# Here's a different approach for rigging Z-Man Rain MinnowZ



## Too Busy (Sep 7, 2007)

It's something that I tried a while back after having a couple of reds get gut hooked when they inhaled a J hook or a jig head. Rigging on the circle seems to be just as effective as either jig heads or j hooks.

Here's a short video.





Hope this helps.


----------



## bigjim5589 (Jul 23, 2005)

> Rigging on the circle seems to be just as effective as either jig heads or j hooks.


Provided you train yourself, not to keep trying to set the hook! 

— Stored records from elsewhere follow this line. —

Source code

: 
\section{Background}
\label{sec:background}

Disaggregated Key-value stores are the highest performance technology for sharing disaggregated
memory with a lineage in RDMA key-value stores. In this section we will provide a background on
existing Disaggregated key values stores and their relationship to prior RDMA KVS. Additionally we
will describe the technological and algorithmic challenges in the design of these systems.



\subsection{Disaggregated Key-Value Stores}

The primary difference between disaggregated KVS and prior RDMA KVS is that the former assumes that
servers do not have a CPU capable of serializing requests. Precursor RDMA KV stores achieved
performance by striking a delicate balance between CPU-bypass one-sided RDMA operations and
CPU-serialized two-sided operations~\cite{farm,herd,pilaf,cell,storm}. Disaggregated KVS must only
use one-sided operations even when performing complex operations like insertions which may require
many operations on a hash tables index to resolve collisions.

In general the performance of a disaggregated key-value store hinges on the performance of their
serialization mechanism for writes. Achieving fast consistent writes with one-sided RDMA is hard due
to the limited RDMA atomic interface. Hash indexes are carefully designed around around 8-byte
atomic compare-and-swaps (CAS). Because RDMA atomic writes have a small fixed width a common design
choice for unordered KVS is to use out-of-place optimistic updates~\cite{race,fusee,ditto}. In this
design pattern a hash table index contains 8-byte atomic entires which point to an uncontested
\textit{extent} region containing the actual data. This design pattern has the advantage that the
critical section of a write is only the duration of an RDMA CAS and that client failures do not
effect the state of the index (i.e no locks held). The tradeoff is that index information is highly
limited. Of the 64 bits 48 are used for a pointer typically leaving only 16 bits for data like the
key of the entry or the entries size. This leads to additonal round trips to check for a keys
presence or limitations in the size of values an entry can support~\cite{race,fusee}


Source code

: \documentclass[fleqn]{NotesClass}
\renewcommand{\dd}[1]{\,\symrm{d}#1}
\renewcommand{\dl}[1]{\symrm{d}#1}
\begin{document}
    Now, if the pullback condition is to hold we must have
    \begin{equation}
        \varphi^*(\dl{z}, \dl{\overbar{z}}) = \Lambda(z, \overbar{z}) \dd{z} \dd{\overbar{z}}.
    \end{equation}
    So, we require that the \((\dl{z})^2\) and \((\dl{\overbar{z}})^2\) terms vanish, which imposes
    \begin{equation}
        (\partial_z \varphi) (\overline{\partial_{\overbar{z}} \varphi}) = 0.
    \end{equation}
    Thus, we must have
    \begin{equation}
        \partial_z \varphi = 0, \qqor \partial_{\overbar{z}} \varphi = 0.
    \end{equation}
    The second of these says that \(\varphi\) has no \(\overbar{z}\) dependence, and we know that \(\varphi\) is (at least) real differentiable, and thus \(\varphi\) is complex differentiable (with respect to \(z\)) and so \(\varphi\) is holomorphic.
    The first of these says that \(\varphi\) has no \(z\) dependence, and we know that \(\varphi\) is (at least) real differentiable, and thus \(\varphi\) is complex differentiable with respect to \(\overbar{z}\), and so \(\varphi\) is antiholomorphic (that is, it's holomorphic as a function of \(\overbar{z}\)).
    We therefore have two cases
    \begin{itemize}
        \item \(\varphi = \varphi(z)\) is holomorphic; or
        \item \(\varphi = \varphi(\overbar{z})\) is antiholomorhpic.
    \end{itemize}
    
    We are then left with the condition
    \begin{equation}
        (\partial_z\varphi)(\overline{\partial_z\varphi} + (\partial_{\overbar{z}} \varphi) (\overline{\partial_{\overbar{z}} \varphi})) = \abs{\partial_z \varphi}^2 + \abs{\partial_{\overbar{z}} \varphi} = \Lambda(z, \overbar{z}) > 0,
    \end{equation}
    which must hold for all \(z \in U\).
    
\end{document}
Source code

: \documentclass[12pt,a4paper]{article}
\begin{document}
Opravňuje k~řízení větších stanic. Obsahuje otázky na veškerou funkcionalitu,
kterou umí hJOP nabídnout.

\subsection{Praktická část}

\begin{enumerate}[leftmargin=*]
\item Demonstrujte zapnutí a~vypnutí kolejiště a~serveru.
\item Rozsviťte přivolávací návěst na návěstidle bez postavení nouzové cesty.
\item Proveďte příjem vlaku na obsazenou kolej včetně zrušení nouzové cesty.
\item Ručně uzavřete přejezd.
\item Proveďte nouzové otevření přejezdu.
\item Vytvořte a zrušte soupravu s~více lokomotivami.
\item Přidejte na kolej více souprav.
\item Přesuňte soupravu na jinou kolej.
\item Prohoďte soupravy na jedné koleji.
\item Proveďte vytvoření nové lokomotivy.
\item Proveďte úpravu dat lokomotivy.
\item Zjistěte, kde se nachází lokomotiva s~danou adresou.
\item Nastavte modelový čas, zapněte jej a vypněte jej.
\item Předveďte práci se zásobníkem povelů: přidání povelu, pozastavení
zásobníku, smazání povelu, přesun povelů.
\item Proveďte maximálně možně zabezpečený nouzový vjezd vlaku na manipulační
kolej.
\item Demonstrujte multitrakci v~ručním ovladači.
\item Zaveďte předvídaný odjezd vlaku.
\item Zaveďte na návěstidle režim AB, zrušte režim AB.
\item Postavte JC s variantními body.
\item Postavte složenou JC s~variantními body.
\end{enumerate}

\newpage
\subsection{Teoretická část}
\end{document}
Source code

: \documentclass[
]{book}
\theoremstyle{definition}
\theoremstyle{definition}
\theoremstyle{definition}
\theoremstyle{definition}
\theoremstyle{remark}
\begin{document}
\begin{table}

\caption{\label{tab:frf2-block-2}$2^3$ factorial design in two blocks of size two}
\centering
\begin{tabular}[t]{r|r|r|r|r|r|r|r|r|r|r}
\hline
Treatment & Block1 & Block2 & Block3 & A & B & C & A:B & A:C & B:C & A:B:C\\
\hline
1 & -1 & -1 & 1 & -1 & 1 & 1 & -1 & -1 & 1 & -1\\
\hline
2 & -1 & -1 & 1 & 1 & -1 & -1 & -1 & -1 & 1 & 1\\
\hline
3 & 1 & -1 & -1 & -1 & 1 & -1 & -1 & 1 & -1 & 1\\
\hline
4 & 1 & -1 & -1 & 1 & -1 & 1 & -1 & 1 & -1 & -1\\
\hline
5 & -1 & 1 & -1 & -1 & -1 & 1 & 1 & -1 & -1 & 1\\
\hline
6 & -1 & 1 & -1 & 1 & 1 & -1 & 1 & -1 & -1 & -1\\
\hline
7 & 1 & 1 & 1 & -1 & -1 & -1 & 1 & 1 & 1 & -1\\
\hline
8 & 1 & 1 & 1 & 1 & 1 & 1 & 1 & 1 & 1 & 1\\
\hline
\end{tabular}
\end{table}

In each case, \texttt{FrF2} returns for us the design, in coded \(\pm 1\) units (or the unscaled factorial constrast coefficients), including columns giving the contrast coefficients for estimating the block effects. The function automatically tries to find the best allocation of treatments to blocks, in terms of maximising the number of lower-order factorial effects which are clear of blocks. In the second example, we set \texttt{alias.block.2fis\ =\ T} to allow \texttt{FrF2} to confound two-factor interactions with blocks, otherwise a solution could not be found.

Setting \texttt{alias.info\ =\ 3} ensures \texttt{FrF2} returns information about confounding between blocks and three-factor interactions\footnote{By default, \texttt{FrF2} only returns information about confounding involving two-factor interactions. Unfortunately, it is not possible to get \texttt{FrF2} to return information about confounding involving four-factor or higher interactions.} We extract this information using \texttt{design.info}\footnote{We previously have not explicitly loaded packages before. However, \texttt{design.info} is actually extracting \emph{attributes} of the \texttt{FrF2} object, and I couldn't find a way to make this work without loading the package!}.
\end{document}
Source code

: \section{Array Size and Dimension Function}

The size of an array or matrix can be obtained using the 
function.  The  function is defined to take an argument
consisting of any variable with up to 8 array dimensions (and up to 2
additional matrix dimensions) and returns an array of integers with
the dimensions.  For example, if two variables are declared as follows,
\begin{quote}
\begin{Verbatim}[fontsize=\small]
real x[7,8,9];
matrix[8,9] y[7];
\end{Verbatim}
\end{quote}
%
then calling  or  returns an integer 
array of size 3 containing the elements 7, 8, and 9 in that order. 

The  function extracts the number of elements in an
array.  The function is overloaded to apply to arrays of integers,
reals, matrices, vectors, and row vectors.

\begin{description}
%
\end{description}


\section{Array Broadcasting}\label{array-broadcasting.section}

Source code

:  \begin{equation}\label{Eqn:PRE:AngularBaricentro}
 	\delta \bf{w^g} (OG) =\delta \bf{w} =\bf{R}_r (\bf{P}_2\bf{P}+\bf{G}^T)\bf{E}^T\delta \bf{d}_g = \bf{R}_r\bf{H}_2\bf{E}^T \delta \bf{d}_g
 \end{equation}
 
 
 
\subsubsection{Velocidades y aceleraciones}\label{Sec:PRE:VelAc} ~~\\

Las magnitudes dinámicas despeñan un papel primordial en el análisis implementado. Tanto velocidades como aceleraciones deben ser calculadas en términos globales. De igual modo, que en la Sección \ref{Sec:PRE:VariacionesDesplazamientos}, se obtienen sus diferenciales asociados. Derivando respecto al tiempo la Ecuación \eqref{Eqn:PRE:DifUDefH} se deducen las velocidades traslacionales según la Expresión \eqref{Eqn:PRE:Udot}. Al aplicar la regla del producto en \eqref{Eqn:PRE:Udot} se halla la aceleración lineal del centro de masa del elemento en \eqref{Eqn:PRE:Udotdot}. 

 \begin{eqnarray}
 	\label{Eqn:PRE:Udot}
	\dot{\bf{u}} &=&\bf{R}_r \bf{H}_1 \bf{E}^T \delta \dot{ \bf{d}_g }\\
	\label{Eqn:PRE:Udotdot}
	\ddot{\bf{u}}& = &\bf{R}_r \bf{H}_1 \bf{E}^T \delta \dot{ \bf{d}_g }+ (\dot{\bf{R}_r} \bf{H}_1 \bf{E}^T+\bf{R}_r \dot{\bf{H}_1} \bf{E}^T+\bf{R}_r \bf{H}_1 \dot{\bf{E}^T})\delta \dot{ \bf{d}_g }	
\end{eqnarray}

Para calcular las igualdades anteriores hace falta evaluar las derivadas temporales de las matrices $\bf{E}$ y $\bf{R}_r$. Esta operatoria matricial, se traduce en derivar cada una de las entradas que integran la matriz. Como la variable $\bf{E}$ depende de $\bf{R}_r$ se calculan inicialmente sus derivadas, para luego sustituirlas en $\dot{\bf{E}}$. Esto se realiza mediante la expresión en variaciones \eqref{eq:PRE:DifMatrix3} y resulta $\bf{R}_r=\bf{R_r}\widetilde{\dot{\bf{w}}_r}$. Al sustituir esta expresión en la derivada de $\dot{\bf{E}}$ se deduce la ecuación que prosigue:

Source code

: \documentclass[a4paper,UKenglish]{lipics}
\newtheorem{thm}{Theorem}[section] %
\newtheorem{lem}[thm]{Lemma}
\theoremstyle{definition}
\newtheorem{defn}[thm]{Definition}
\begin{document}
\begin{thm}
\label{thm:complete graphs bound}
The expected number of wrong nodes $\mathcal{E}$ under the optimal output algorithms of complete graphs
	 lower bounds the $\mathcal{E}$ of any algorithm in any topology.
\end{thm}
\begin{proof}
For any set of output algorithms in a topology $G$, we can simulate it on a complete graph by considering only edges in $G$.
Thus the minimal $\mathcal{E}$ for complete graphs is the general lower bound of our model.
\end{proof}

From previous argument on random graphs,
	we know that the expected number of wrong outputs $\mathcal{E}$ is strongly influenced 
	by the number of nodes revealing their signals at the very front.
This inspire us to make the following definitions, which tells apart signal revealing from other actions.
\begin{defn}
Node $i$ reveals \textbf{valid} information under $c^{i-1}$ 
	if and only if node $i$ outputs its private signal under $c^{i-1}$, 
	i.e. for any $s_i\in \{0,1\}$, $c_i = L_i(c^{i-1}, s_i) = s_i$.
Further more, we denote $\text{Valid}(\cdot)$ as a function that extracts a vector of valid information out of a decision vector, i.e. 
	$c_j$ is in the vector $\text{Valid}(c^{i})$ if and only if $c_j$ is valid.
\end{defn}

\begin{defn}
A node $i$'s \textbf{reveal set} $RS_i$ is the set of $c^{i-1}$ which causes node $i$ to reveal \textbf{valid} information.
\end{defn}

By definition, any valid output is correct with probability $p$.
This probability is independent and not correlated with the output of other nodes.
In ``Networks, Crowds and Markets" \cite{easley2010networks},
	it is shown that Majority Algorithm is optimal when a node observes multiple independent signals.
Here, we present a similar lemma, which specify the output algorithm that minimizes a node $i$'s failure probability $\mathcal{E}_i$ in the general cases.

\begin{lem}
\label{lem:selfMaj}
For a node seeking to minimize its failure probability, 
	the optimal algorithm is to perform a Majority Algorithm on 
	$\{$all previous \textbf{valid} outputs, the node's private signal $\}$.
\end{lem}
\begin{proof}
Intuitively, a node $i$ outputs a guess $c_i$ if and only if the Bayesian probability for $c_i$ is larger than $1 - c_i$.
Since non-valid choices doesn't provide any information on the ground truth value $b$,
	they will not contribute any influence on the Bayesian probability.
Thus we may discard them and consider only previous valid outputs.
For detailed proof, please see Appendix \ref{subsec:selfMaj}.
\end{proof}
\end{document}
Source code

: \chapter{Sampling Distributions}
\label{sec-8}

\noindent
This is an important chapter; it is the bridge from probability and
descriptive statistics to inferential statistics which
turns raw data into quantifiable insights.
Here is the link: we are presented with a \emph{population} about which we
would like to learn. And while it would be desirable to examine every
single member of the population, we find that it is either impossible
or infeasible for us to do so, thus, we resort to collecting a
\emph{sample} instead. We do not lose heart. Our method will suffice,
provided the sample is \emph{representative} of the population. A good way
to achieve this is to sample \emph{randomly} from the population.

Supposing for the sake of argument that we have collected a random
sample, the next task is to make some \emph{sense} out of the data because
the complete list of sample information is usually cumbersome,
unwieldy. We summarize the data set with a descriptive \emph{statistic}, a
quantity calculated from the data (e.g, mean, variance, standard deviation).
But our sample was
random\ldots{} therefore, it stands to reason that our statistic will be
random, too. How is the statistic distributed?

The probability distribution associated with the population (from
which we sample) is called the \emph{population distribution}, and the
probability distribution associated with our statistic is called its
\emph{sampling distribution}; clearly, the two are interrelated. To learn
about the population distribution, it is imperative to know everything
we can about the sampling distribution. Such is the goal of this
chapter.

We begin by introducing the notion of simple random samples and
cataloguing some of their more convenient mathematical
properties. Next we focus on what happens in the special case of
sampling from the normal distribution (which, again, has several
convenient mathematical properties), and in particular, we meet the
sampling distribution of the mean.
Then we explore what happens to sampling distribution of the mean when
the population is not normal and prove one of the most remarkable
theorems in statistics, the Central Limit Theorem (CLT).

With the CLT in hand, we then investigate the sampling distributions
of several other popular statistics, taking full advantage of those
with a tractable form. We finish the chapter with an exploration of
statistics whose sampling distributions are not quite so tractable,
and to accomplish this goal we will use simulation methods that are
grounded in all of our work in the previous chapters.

Good info! I've done similar for bass & Striper fishing with Strike King Zulu's. Except I don't like to use split shot. I prefer using a small worm weight & swivel like Carolina rigging. Also use circles when wacky rigging senko type baits.


----------



## Too Busy (Sep 7, 2007)

Yep, the "Bill Dance" and a circle hook don't go together. Take up slack and let the hook do the work.


----------



## tylerhb (Mar 29, 2010)

that looks pretty nice, especially with all the submerged oyster beds we have around the chesapeake bay. Always had to end up throwing top water or spinners so you dont get snagged on the oysters.


----------



## Too Busy (Sep 7, 2007)

We get oyster clusters here in SC and it works better than a jig head (for me). The split shot doesn't usually hang on the oysters the way a lead head does.


----------



## redgrappler (Nov 18, 2005)

Too Busy, awesome videos. I ended up watching all your tech tips. Thanks for sharing!


----------



## Too Busy (Sep 7, 2007)

Thanks redgrappler. I've got a short list of tech tips that I'll be shooting over the next few weeks along with some more fishing action videos. Let me know if there's anything specific you'd like to see in a tech tip... If I can figure out how to shoot it, I'll do it.


----------